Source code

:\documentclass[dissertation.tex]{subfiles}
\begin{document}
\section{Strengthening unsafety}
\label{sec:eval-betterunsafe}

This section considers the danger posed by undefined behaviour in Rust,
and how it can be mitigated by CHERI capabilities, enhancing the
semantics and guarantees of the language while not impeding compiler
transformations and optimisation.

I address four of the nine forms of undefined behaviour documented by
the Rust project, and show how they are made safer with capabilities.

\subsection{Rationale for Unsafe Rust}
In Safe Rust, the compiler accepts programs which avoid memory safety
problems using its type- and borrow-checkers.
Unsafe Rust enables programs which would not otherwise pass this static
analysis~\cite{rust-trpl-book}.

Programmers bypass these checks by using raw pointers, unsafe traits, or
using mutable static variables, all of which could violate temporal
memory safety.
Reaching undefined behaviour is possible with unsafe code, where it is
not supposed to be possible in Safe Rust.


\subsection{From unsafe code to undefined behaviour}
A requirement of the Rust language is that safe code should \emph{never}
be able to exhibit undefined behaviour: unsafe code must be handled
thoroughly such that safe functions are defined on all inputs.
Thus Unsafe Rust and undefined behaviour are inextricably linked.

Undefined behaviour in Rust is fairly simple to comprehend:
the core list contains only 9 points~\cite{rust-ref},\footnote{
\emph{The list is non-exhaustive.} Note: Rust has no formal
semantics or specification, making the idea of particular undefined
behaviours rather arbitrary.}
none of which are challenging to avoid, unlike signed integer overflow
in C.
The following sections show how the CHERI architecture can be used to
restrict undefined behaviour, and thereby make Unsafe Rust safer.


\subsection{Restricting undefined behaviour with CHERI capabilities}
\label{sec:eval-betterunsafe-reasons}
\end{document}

§ §

→ **Directions for this task**: All of the data should be retyped exactly.

→ **Output of the exercise**:
Source code

:\documentclass[dissertation.tex]{subfiles}
\begin{document}
\section{Strengthening unsafety}
\label{sec:eval-betterunsafe}

This section considers the danger posed by undefined behaviour in Rust,
and how it can be mitigated by CHERI capabilities, enhancing the
semantics and guarantees of the language while not impeding compiler
transformations and optimisation.

I address four of the nine forms of undefined behaviour documented by
the Rust project, and show how they are made safer with capabilities.

\subsection{Rationale for Unsafe Rust}
In Safe Rust, the compiler accepts programs which avoid memory safety
problems using its type- and borrow-checkers.
Unsafe Rust enables programs which would not otherwise pass this static
analysis~\cite{rust-trpl-book}.

Programmers bypass these checks by using raw pointers, unsafe traits, or
using mutable static variables, all of which could violate temporal
memory safety.
Reaching undefined behaviour is possible with unsafe code, where it is
not supposed to be possible in Safe Rust.


\subsection{From unsafe code to undefined behaviour}
A requirement of the Rust language is that safe code should \emph{never}
be able to exhibit undefined behaviour: unsafe code must be handled
thoroughly such that safe functions are defined on all inputs.
Thus Unsafe Rust and undefined behaviour are inextricably linked.

Undefined behaviour in Rust is fairly simple to comprehend:
the core list contains only 9 points~\cite{rust-ref},\footnote{
\emph{The list is non-exhaustive.} Note: Rust has no formal
semantics or specification, making the idea of particular undefined
behaviours rather arbitrary.}
none of which are challenging to avoid, unlike signed integer overflow
in C.
The following sections show how the CHERI architecture can be used to
restrict undefined behaviour, and thereby make Unsafe Rust safer.


\subsection{Restricting undefined behaviour with CHERI capabilities}
\label{sec:eval-betterunsafe-reasons}
\end{document}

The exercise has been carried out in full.